# Try it
Go through the data and copy each line that holds "likely".

# Data extracted from a collection
◆ ◆ ◆ ◆ ◆ ◆ ◆

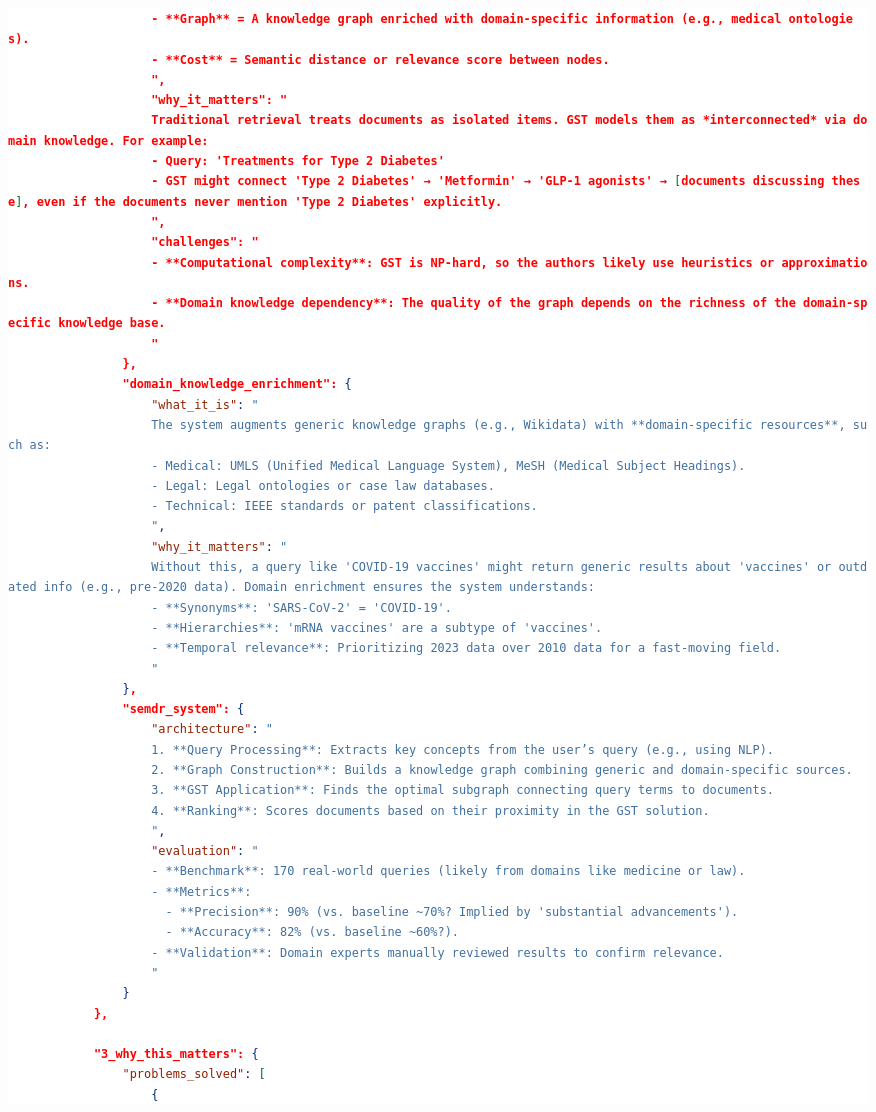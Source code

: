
 ```json
                    - **Graph** = A knowledge graph enriched with domain-specific information (e.g., medical ontologies).
                    - **Cost** = Semantic distance or relevance score between nodes.
                    ",
                    "why_it_matters": "
                    Traditional retrieval treats documents as isolated items. GST models them as *interconnected* via domain knowledge. For example:
                    - Query: 'Treatments for Type 2 Diabetes'
                    - GST might connect 'Type 2 Diabetes' → 'Metformin' → 'GLP-1 agonists' → [documents discussing these], even if the documents never mention 'Type 2 Diabetes' explicitly.
                    ",
                    "challenges": "
                    - **Computational complexity**: GST is NP-hard, so the authors likely use heuristics or approximations.
                    - **Domain knowledge dependency**: The quality of the graph depends on the richness of the domain-specific knowledge base.
                    "
                },
                "domain_knowledge_enrichment": {
                    "what_it_is": "
                    The system augments generic knowledge graphs (e.g., Wikidata) with **domain-specific resources**, such as:
                    - Medical: UMLS (Unified Medical Language System), MeSH (Medical Subject Headings).
                    - Legal: Legal ontologies or case law databases.
                    - Technical: IEEE standards or patent classifications.
                    ",
                    "why_it_matters": "
                    Without this, a query like 'COVID-19 vaccines' might return generic results about 'vaccines' or outdated info (e.g., pre-2020 data). Domain enrichment ensures the system understands:
                    - **Synonyms**: 'SARS-CoV-2' = 'COVID-19'.
                    - **Hierarchies**: 'mRNA vaccines' are a subtype of 'vaccines'.
                    - **Temporal relevance**: Prioritizing 2023 data over 2010 data for a fast-moving field.
                    "
                },
                "semdr_system": {
                    "architecture": "
                    1. **Query Processing**: Extracts key concepts from the user’s query (e.g., using NLP).
                    2. **Graph Construction**: Builds a knowledge graph combining generic and domain-specific sources.
                    3. **GST Application**: Finds the optimal subgraph connecting query terms to documents.
                    4. **Ranking**: Scores documents based on their proximity in the GST solution.
                    ",
                    "evaluation": "
                    - **Benchmark**: 170 real-world queries (likely from domains like medicine or law).
                    - **Metrics**:
                      - **Precision**: 90% (vs. baseline ~70%? Implied by 'substantial advancements').
                      - **Accuracy**: 82% (vs. baseline ~60%?).
                    - **Validation**: Domain experts manually reviewed results to confirm relevance.
                    "
                }
            },

            "3_why_this_matters": {
                "problems_solved": [
                    {
```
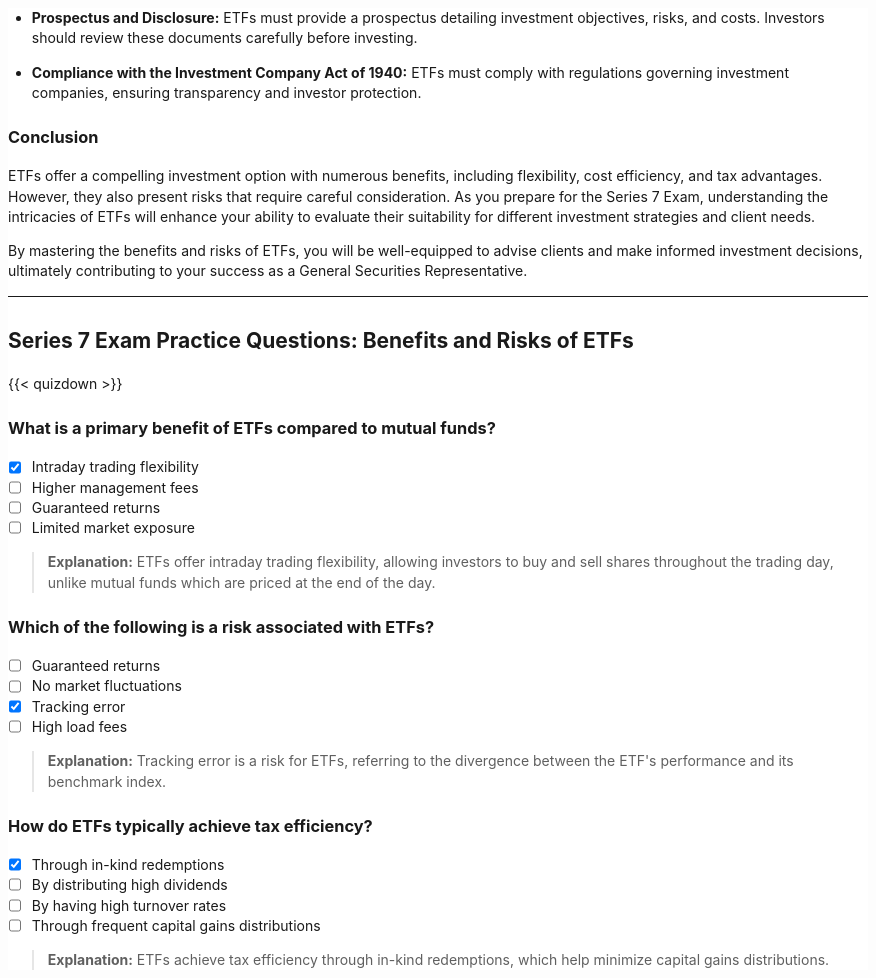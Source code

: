 - **Prospectus and Disclosure:** ETFs must provide a prospectus detailing investment objectives, risks, and costs. Investors should review these documents carefully before investing.
  
- **Compliance with the Investment Company Act of 1940:** ETFs must comply with regulations governing investment companies, ensuring transparency and investor protection.

### Conclusion

ETFs offer a compelling investment option with numerous benefits, including flexibility, cost efficiency, and tax advantages. However, they also present risks that require careful consideration. As you prepare for the Series 7 Exam, understanding the intricacies of ETFs will enhance your ability to evaluate their suitability for different investment strategies and client needs.

By mastering the benefits and risks of ETFs, you will be well-equipped to advise clients and make informed investment decisions, ultimately contributing to your success as a General Securities Representative.

---

## Series 7 Exam Practice Questions: Benefits and Risks of ETFs

{{< quizdown >}}

### What is a primary benefit of ETFs compared to mutual funds?

- [x] Intraday trading flexibility
- [ ] Higher management fees
- [ ] Guaranteed returns
- [ ] Limited market exposure

> **Explanation:** ETFs offer intraday trading flexibility, allowing investors to buy and sell shares throughout the trading day, unlike mutual funds which are priced at the end of the day.

### Which of the following is a risk associated with ETFs?

- [ ] Guaranteed returns
- [ ] No market fluctuations
- [x] Tracking error
- [ ] High load fees

> **Explanation:** Tracking error is a risk for ETFs, referring to the divergence between the ETF's performance and its benchmark index.

### How do ETFs typically achieve tax efficiency?

- [x] Through in-kind redemptions
- [ ] By distributing high dividends
- [ ] By having high turnover rates
- [ ] Through frequent capital gains distributions

> **Explanation:** ETFs achieve tax efficiency through in-kind redemptions, which help minimize capital gains distributions.
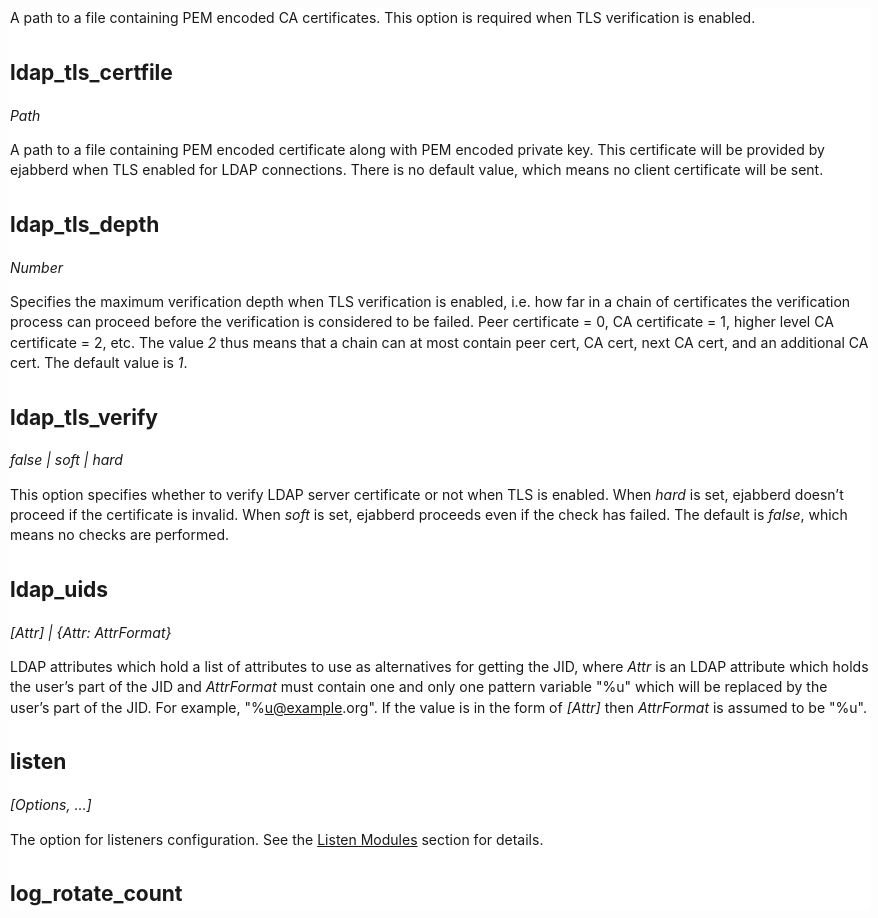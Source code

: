 A path to a file containing PEM encoded CA certificates. This option is
required when TLS verification is enabled.

## ldap\_tls\_certfile

*Path*  

A path to a file containing PEM encoded certificate along with PEM
encoded private key. This certificate will be provided by ejabberd when
TLS enabled for LDAP connections. There is no default value, which means
no client certificate will be sent.

## ldap\_tls\_depth

*Number*  

Specifies the maximum verification depth when TLS verification is
enabled, i.e. how far in a chain of certificates the verification
process can proceed before the verification is considered to be failed.
Peer certificate = 0, CA certificate = 1, higher level CA certificate =
2, etc. The value *2* thus means that a chain can at most contain peer
cert, CA cert, next CA cert, and an additional CA cert. The default
value is *1*.

## ldap\_tls\_verify

*false | soft | hard*  

This option specifies whether to verify LDAP server certificate or not
when TLS is enabled. When *hard* is set, ejabberd doesn’t proceed if the
certificate is invalid. When *soft* is set, ejabberd proceeds even if
the check has failed. The default is *false*, which means no checks are
performed.

## ldap\_uids

*\[Attr\] | {Attr: AttrFormat}*  

LDAP attributes which hold a list of attributes to use as alternatives
for getting the JID, where *Attr* is an LDAP attribute which holds the
user’s part of the JID and *AttrFormat* must contain one and only one
pattern variable "%u" which will be replaced by the user’s part of the
JID. For example, "%<u@example>.org". If the value is in the form of
*\[Attr\]* then *AttrFormat* is assumed to be "%u".

## listen

*\[Options, ...\]*  

The option for listeners configuration. See the [Listen
Modules](/admin/configuration/listen/) section for details.

## log\_rotate\_count
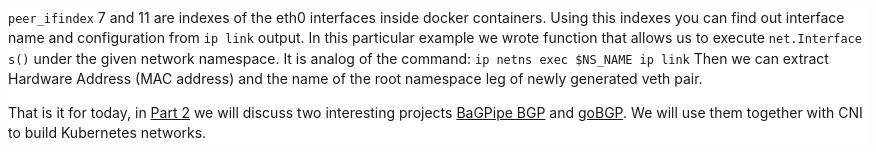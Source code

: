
 ```peer_ifindex``` 7 and 11 are indexes of the eth0 interfaces inside docker containers. Using this indexes you can find out interface name and configuration from ```ip link``` output.
In this particular example we wrote function that allows us to execute  ```net.Interfaces()``` under the given network namespace. It is analog of the command: ```ip netns exec $NS_NAME ip link```
Then we can extract Hardware Address (MAC address) and the name of the root namespace leg of newly generated veth pair.

That is it for today, in [Part 2](http://murat1985.github.io/kubernetes/cni/2016/05/15/bagpipe-gobgp.html) we will discuss two interesting projects [BaGPipe BGP](https://github.com/Orange-OpenSource/bagpipe-bgp) and [goBGP](https://github.com/osrg/gobgp). We will use them together with CNI to build Kubernetes networks.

◆ ◆ ◆ ◆ ◆ ◆ ◆

# Solved problem
                    - **Computational complexity**: GST is NP-hard, so the authors likely use heuristics or approximations.
                    - **Benchmark**: 170 real-world queries (likely from domains like medicine or law).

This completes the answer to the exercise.